Лермонтов вторгается в Пушкина эхом, голосом, который, повторяя Пушкина, его десемантизирует. Пригов обосновывает такой метод переписывания Онегина лермонтовской кавказкой темой: «с гор, с вершин блистающих, с времен туда от нас ушедших, смысл туда весь унесших, звуком чистоты и волнующим отзывающихся!» Иными словами, эхо одновременно уносит смысл в горы, но возвращается «звуком чистоты и волнующим». Лермонтов здесь – это просто обозначение романтического горного эха, служащего эмоциональным преобразователем текста. В том же 1985 году в тексте «Двойник» Лермонтов появляется как двойник самого Пригова, хотя и в компании с Пушкиным и Достоевским. Иными словами, он оказывается вообще генерализованным эмоциональным эхо самого поэта. «Двойник» начинается как традиционная романтическая поэма:

О кто ты, мой двойник печальный!

Двойной ль потусторонний свет?

Сосуд ли тот первоначальный?

Ты Пушкин есть ли, или нет?

Двойник – Я нет!

Ты Лермонтов есть или нет?

Двойник – Я нет!

Постепенно двойник признается, что он одновременно является и Пушкиным и Лермонтовым, и Достоевским, и Блоком, и автором самого «Двойника».

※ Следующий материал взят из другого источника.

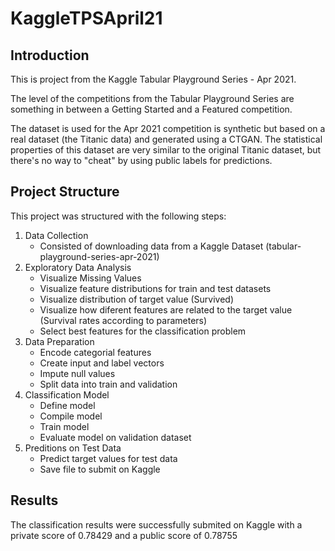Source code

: # KaggleTPSApril21

## Introduction

This is project from the Kaggle Tabular Playground Series - Apr 2021.

The level of the competitions from the Tabular Playground Series are something in between a Getting Started and a Featured competition.

The dataset is used for the Apr 2021 competition is synthetic but based on a real dataset (the Titanic data) and generated using a CTGAN. The statistical properties of this dataset are very similar to the original Titanic dataset, but there's no way to "cheat" by using public labels for predictions.


## Project Structure

This project was structured with the following steps:

1. Data Collection
    * Consisted of downloading data from a Kaggle Dataset (tabular-playground-series-apr-2021)
2. Exploratory Data Analysis
    * Visualize Missing Values
    * Visualize feature distributions for train and test datasets
    * Visualize distribution of target value (Survived)
    * Visualize how diferent features are related to the target value (Survival rates according to parameters)
    * Select best features for the classification problem
3. Data Preparation
    * Encode categorial features
    * Create input and label vectors
    * Impute null values
    * Split data into train and validation
4. Classification Model
    * Define model
    * Compile model
    * Train model
    * Evaluate model on validation dataset
5. Preditions on Test Data
    * Predict target values for test data
    * Save file to submit on Kaggle

## Results
  The classification results were successfully submited on Kaggle with a private score of 0.78429
and a public score of 0.78755

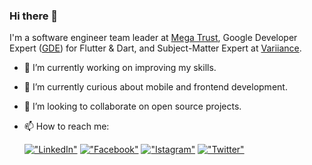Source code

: ### Hi there 👋

I'm a software engineer team leader at [Mega Trust](https://megatrust.net), Google Developer Expert ([GDE](https://developers.google.com/community/experts/directory/profile/profile-tarek-alabd)) for Flutter & Dart, and Subject-Matter Expert at [Variiance](https://variiance.com).


- 🔭 I’m currently working on improving my skills.
- 🌱 I’m currently curious about mobile and frontend development.
- 👯 I’m looking to collaborate on open source projects.
- 📫 How to reach me:

  [!["LinkedIn"]([https://img.shields.io/badge/LinkedIn-blue?style=flat&logo=linkedin&labelColor=blue)](https://www.linkedin.com/in/tarekalabd/](https://www.linkedin.com/in/khadija-ashry-ba1092277/))
  [!["Facebook"]([https://img.shields.io/badge/Medium-12100E?style=flat&logo=medium&logoColor=white)](https://medium.com/@tarekalabd](https://www.facebook.com/profile.php?id=100009146623866&mibextid=LQQJ4d))
  [!["Istagram"]([https://img.shields.io/badge/Website-tarekalabd.com-orange)](https://tarekalabd.com](https://www.instagram.com/khadijalashry_?igsh=ZHQxbXF4NnNramFo&utm_source=qr))
  [!["Twitter"]([https://img.shields.io/badge/Blog-blog.tarekalabd.net-orange)](https://blog.tarekalabd.net](https://x.com/KHO_KHA__))

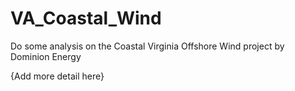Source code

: # VA_Coastal_Wind
Do some analysis on the Coastal Virginia Offshore Wind project by Dominion Energy

{Add more detail here}
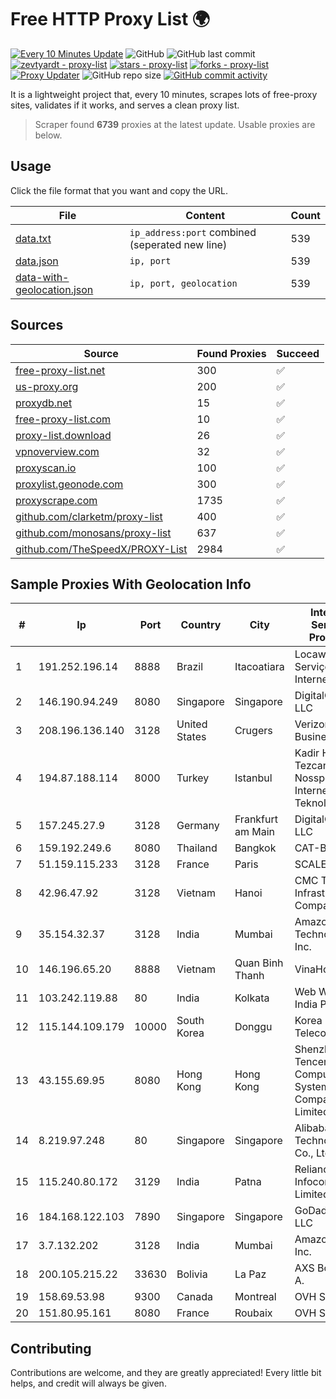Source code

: 
# Free HTTP Proxy List 🌍

[![Every 10 Minutes Update](https://github.com/mertguvencli/http-proxy-list/actions/workflows/main.yml/badge.svg?branch=main)](https://github.com/mertguvencli/http-proxy-list/actions/workflows/main.yml)
![GitHub](https://img.shields.io/github/license/mertguvencli/http-proxy-list)
![GitHub last commit](https://img.shields.io/github/last-commit/mertguvencli/http-proxy-list)
[![zevtyardt - proxy-list](https://img.shields.io/static/v1?label=zevtyardt&message=proxy-list&color=blue&logo=github)](https://github.com/zevtyardt/proxy-list "Go to GitHub repo")
[![stars - proxy-list](https://img.shields.io/github/stars/zevtyardt/proxy-list?style=social)](https://github.com/zevtyardt/proxy-list)
[![forks - proxy-list](https://img.shields.io/github/forks/zevtyardt/proxy-list?style=social)](https://github.com/zevtyardt/proxy-list)
[![Proxy Updater](https://github.com/zevtyardt/proxy-list/workflows/Proxy%20Updater/badge.svg)](https://github.com/zevtyardt/proxy-list/actions?query=workflow:"Proxy+Updater")
![GitHub repo size](https://img.shields.io/github/repo-size/zevtyardt/proxy-list)
[![GitHub commit activity](https://img.shields.io/github/commit-activity/m/zevtyardt/proxy-list?logo=commits)](https://github.com/zevtyardt/proxy-list/commits/main)

It is a lightweight project that, every 10 minutes, scrapes lots of free-proxy sites, validates if it works, and serves a clean proxy list.

> Scraper found **6739** proxies at the latest update. Usable proxies are below.

## Usage

Click the file format that you want and copy the URL.

|File|Content|Count|
|----|-------|-----|
|[data.txt](https://raw.githubusercontent.com/mertguvencli/http-proxy-list/main/proxy-list/data.txt)|`ip_address:port` combined (seperated new line)|539|
|[data.json](https://raw.githubusercontent.com/mertguvencli/http-proxy-list/main/proxy-list/data.json)|`ip, port`|539|
|[data-with-geolocation.json](https://raw.githubusercontent.com/mertguvencli/http-proxy-list/main/proxy-list/data-with-geolocation.json)|`ip, port, geolocation`|539|

## Sources

|Source|Found Proxies|Succeed|
|------|-------------|-------|
|[free-proxy-list.net](https://free-proxy-list.net)|300|✅|
|[us-proxy.org](https://www.us-proxy.org)|200|✅|
|[proxydb.net](http://proxydb.net)|15|✅|
|[free-proxy-list.com](https://free-proxy-list.com/?page=&port=&type%5B%5D=http&type%5B%5D=https&up_time=0&search=Search)|10|✅|
|[proxy-list.download](https://www.proxy-list.download/HTTP)|26|✅|
|[vpnoverview.com](https://vpnoverview.com/privacy/anonymous-browsing/free-proxy-servers)|32|✅|
|[proxyscan.io](https://www.proxyscan.io)|100|✅|
|[proxylist.geonode.com](https://proxylist.geonode.com/api/proxy-list?limit=300&page=1&sort_by=lastChecked&sort_type=desc&protocols=http,https)|300|✅|
|[proxyscrape.com](https://api.proxyscrape.com/v2/?request=displayproxies&protocol=http&timeout=10000&country=all&ssl=all&anonymity=all)|1735|✅|
|[github.com/clarketm/proxy-list](https://raw.githubusercontent.com/clarketm/proxy-list/master/proxy-list-raw.txt)|400|✅|
|[github.com/monosans/proxy-list](https://raw.githubusercontent.com/monosans/proxy-list/main/proxies/http.txt)|637|✅|
|[github.com/TheSpeedX/PROXY-List](https://raw.githubusercontent.com/TheSpeedX/PROXY-List/master/http.txt)|2984|✅|


## Sample Proxies With Geolocation Info

|#|Ip|Port|Country|City|Internet Service Provider|
|-|--|----|-------|----|-------------------------|
|1|191.252.196.14|8888|Brazil|Itacoatiara|Locaweb Serviços de Internet S/A|
|2|146.190.94.249|8080|Singapore|Singapore|DigitalOcean, LLC|
|3|208.196.136.140|3128|United States|Crugers|Verizon Business|
|4|194.87.188.114|8000|Turkey|Istanbul|Kadir Huseyin Tezcan Nosspeed Internet Teknolojileri|
|5|157.245.27.9|3128|Germany|Frankfurt am Main|DigitalOcean, LLC|
|6|159.192.249.6|8080|Thailand|Bangkok|CAT-BB|
|7|51.159.115.233|3128|France|Paris|SCALEWAY|
|8|42.96.47.92|3128|Vietnam|Hanoi|CMC Telecom Infrastructure Company|
|9|35.154.32.37|3128|India|Mumbai|Amazon Technologies Inc.|
|10|146.196.65.20|8888|Vietnam|Quan Binh Thanh|VinaHost Co|
|11|103.242.119.88|80|India|Kolkata|Web Werks India Pvt. Ltd.|
|12|115.144.109.179|10000|South Korea|Donggu|Korea Telecom|
|13|43.155.69.95|8080|Hong Kong|Hong Kong|Shenzhen Tencent Computer Systems Company Limited|
|14|8.219.97.248|80|Singapore|Singapore|Alibaba (US) Technology Co., Ltd.|
|15|115.240.80.172|3129|India|Patna|Reliance Jio Infocomm Limited|
|16|184.168.122.103|7890|Singapore|Singapore|GoDaddy.com, LLC|
|17|3.7.132.202|3128|India|Mumbai|Amazon.com, Inc.|
|18|200.105.215.22|33630|Bolivia|La Paz|AXS Bolivia S. A.|
|19|158.69.53.98|9300|Canada|Montreal|OVH SAS|
|20|151.80.95.161|8080|France|Roubaix|OVH SAS|



## Contributing

Contributions are welcome, and they are greatly appreciated! Every
little bit helps, and credit will always be given.

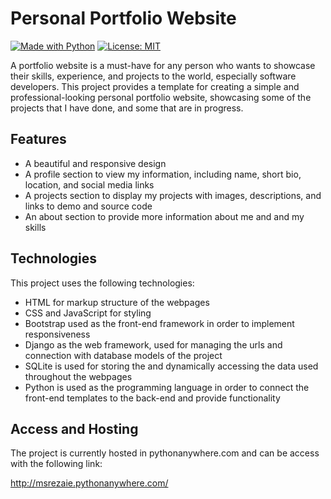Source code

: # Personal Portfolio Website
[![Made with Python](https://img.shields.io/badge/Python->=3.8-blue?logo=python&logoColor=white)](https://python.org) 
[![License: MIT](https://img.shields.io/github/license/msrezaie/personal_portfolio?color=blue&style=plastic)](https://www.gnu.org/licenses/MIT)


A portfolio website is a must-have for any person who wants to showcase their skills, experience, and projects to the world, especially software developers. This project provides a template for creating a simple and professional-looking personal portfolio website, showcasing some of the projects that I have done, and some that are in progress.


## Features

- A beautiful and responsive design
- A profile section to view my information, including name, short bio, location, and social media links
- A projects section to display my projects with images, descriptions, and links to demo and source code
- An about section to provide more information about me and and my skills


## Technologies
This project uses the following technologies:

- HTML for markup structure of the webpages
- CSS and JavaScript for styling
- Bootstrap used as the front-end framework in order to implement responsiveness
- Django as the web framework, used for managing the urls and connection with database models of the project
- SQLite is used for storing the and dynamically accessing the data used throughout the webpages
- Python is used as the programming language in order to connect the front-end templates to the back-end and provide functionality


## Access and Hosting

The project is currently hosted in pythonanywhere.com and can be access with the following link:

http://msrezaie.pythonanywhere.com/
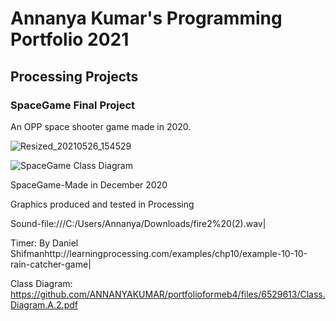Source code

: # Annanya Kumar's Programming Portfolio 2021

## Processing Projects 

### SpaceGame Final Project



An OPP space shooter game made in 2020.

![Resized_20210526_154529](https://user-images.githubusercontent.com/70349676/119735709-fce1c580-be39-11eb-8572-5937f50a9729.jpeg)

![SpaceGame Class Diagram](https://user-images.githubusercontent.com/70349676/120361845-96d8c080-c2c7-11eb-9bda-fa6acfbac171.png)

SpaceGame-Made in December 2020

Graphics produced and tested in Processing 

Sound-file:///C:/Users/Annanya/Downloads/fire2%20(2).wav|


Timer: By Daniel Shifmanhttp://learningprocessing.com/examples/chp10/example-10-10-rain-catcher-game| 


Class Diagram: https://github.com/ANNANYAKUMAR/portfolioformeb4/files/6529613/Class.Diagram.A.2.pdf


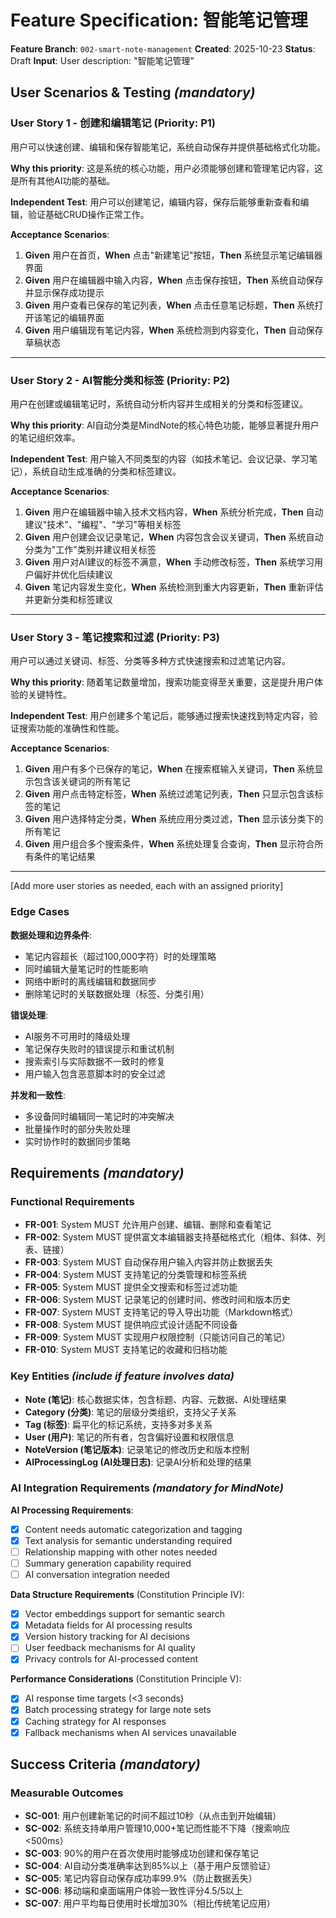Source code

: # Feature Specification: 智能笔记管理

**Feature Branch**: `002-smart-note-management`
**Created**: 2025-10-23
**Status**: Draft
**Input**: User description: "智能笔记管理"

## User Scenarios & Testing *(mandatory)*

<!--
  IMPORTANT: User stories should be PRIORITIZED as user journeys ordered by importance.
  Each user story/journey must be INDEPENDENTLY TESTABLE - meaning if you implement just ONE of them,
  you should still have a viable MVP (Minimum Viable Product) that delivers value.
  
  Assign priorities (P1, P2, P3, etc.) to each story, where P1 is the most critical.
  Think of each story as a standalone slice of functionality that can be:
  - Developed independently
  - Tested independently
  - Deployed independently
  - Demonstrated to users independently
-->

### User Story 1 - 创建和编辑笔记 (Priority: P1)

用户可以快速创建、编辑和保存智能笔记，系统自动保存并提供基础格式化功能。

**Why this priority**: 这是系统的核心功能，用户必须能够创建和管理笔记内容，这是所有其他AI功能的基础。

**Independent Test**: 用户可以创建笔记，编辑内容，保存后能够重新查看和编辑，验证基础CRUD操作正常工作。

**Acceptance Scenarios**:

1. **Given** 用户在首页，**When** 点击"新建笔记"按钮，**Then** 系统显示笔记编辑器界面
2. **Given** 用户在编辑器中输入内容，**When** 点击保存按钮，**Then** 系统自动保存并显示保存成功提示
3. **Given** 用户查看已保存的笔记列表，**When** 点击任意笔记标题，**Then** 系统打开该笔记的编辑界面
4. **Given** 用户编辑现有笔记内容，**When** 系统检测到内容变化，**Then** 自动保存草稿状态

---

### User Story 2 - AI智能分类和标签 (Priority: P2)

用户在创建或编辑笔记时，系统自动分析内容并生成相关的分类和标签建议。

**Why this priority**: AI自动分类是MindNote的核心特色功能，能够显著提升用户的笔记组织效率。

**Independent Test**: 用户输入不同类型的内容（如技术笔记、会议记录、学习笔记），系统自动生成准确的分类和标签建议。

**Acceptance Scenarios**:

1. **Given** 用户在编辑器中输入技术文档内容，**When** 系统分析完成，**Then** 自动建议"技术"、"编程"、"学习"等相关标签
2. **Given** 用户创建会议记录笔记，**When** 内容包含会议关键词，**Then** 系统自动分类为"工作"类别并建议相关标签
3. **Given** 用户对AI建议的标签不满意，**When** 手动修改标签，**Then** 系统学习用户偏好并优化后续建议
4. **Given** 笔记内容发生变化，**When** 系统检测到重大内容更新，**Then** 重新评估并更新分类和标签建议

---

### User Story 3 - 笔记搜索和过滤 (Priority: P3)

用户可以通过关键词、标签、分类等多种方式快速搜索和过滤笔记内容。

**Why this priority**: 随着笔记数量增加，搜索功能变得至关重要，这是提升用户体验的关键特性。

**Independent Test**: 用户创建多个笔记后，能够通过搜索快速找到特定内容，验证搜索功能的准确性和性能。

**Acceptance Scenarios**:

1. **Given** 用户有多个已保存的笔记，**When** 在搜索框输入关键词，**Then** 系统显示包含该关键词的所有笔记
2. **Given** 用户点击特定标签，**When** 系统过滤笔记列表，**Then** 只显示包含该标签的笔记
3. **Given** 用户选择特定分类，**When** 系统应用分类过滤，**Then** 显示该分类下的所有笔记
4. **Given** 用户组合多个搜索条件，**When** 系统处理复合查询，**Then** 显示符合所有条件的笔记结果

---

[Add more user stories as needed, each with an assigned priority]

### Edge Cases

**数据处理和边界条件**:
- 笔记内容超长（超过100,000字符）时的处理策略
- 同时编辑大量笔记时的性能影响
- 网络中断时的离线编辑和数据同步
- 删除笔记时的关联数据处理（标签、分类引用）

**错误处理**:
- AI服务不可用时的降级处理
- 笔记保存失败时的错误提示和重试机制
- 搜索索引与实际数据不一致时的修复
- 用户输入包含恶意脚本时的安全过滤

**并发和一致性**:
- 多设备同时编辑同一笔记时的冲突解决
- 批量操作时的部分失败处理
- 实时协作时的数据同步策略

## Requirements *(mandatory)*

<!--
  ACTION REQUIRED: The content in this section represents placeholders.
  Fill them out with the right functional requirements.
-->

### Functional Requirements

- **FR-001**: System MUST 允许用户创建、编辑、删除和查看笔记
- **FR-002**: System MUST 提供富文本编辑器支持基础格式化（粗体、斜体、列表、链接）
- **FR-003**: System MUST 自动保存用户输入内容并防止数据丢失
- **FR-004**: System MUST 支持笔记的分类管理和标签系统
- **FR-005**: System MUST 提供全文搜索和标签过滤功能
- **FR-006**: System MUST 记录笔记的创建时间、修改时间和版本历史
- **FR-007**: System MUST 支持笔记的导入导出功能（Markdown格式）
- **FR-008**: System MUST 提供响应式设计适配不同设备
- **FR-009**: System MUST 实现用户权限控制（只能访问自己的笔记）
- **FR-010**: System MUST 支持笔记的收藏和归档功能

### Key Entities *(include if feature involves data)*

- **Note (笔记)**: 核心数据实体，包含标题、内容、元数据、AI处理结果
- **Category (分类)**: 笔记的层级分类组织，支持父子关系
- **Tag (标签)**: 扁平化的标记系统，支持多对多关系
- **User (用户)**: 笔记的所有者，包含偏好设置和权限信息
- **NoteVersion (笔记版本)**: 记录笔记的修改历史和版本控制
- **AIProcessingLog (AI处理日志)**: 记录AI分析和处理的结果

### AI Integration Requirements *(mandatory for MindNote)*

<!--
  ACTION REQUIRED: Every MindNote feature must consider AI integration aspects
  as specified in Constitution Principle I: AI-First Development
-->

**AI Processing Requirements**:
- [x] Content needs automatic categorization and tagging
- [x] Text analysis for semantic understanding required
- [ ] Relationship mapping with other notes needed
- [ ] Summary generation capability required
- [ ] AI conversation integration needed

**Data Structure Requirements** (Constitution Principle IV):
- [x] Vector embeddings support for semantic search
- [x] Metadata fields for AI processing results
- [x] Version history tracking for AI decisions
- [ ] User feedback mechanisms for AI quality
- [x] Privacy controls for AI-processed content

**Performance Considerations** (Constitution Principle V):
- [x] AI response time targets (<3 seconds)
- [x] Batch processing strategy for large note sets
- [x] Caching strategy for AI responses
- [x] Fallback mechanisms when AI services unavailable

## Success Criteria *(mandatory)*

<!--
  ACTION REQUIRED: Define measurable success criteria.
  These must be technology-agnostic and measurable.
-->

### Measurable Outcomes

- **SC-001**: 用户创建新笔记的时间不超过10秒（从点击到开始编辑）
- **SC-002**: 系统支持单用户管理10,000+笔记而性能不下降（搜索响应<500ms）
- **SC-003**: 90%的用户在首次使用时能够成功创建和保存笔记
- **SC-004**: AI自动分类准确率达到85%以上（基于用户反馈验证）
- **SC-005**: 笔记内容自动保存成功率99.9%（防止数据丢失）
- **SC-006**: 移动端和桌面端用户体验一致性评分4.5/5以上
- **SC-007**: 用户平均每日使用时长增加30%（相比传统笔记应用）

Лермонтов, однако, в этом списке занимает совершенно особое место, двойник безо всяких обиняков объявляет себя именно Лермонтовым:

Я твой двойник, двойник печальный!

Я Лермонтов, но я и нет

(Да, да, Лермонтов – кричу я: Лермонтов!

Лермонтов! – бормочу я, распуская, распрядая волосы свои седые: Лермонтов! Сосуд печальный! – пеплом голову посыпая и еле слышно, как пиццикато: Лермонтов, Лермонтов!)

О, я сосуд первоначальный! (Широка-а-а-а-а!)

Я твой твойник, двойник печальный! (Странаа-а-а-а!)

Я Лермонтов певоначальный (Моя-я-я-я-я-я!)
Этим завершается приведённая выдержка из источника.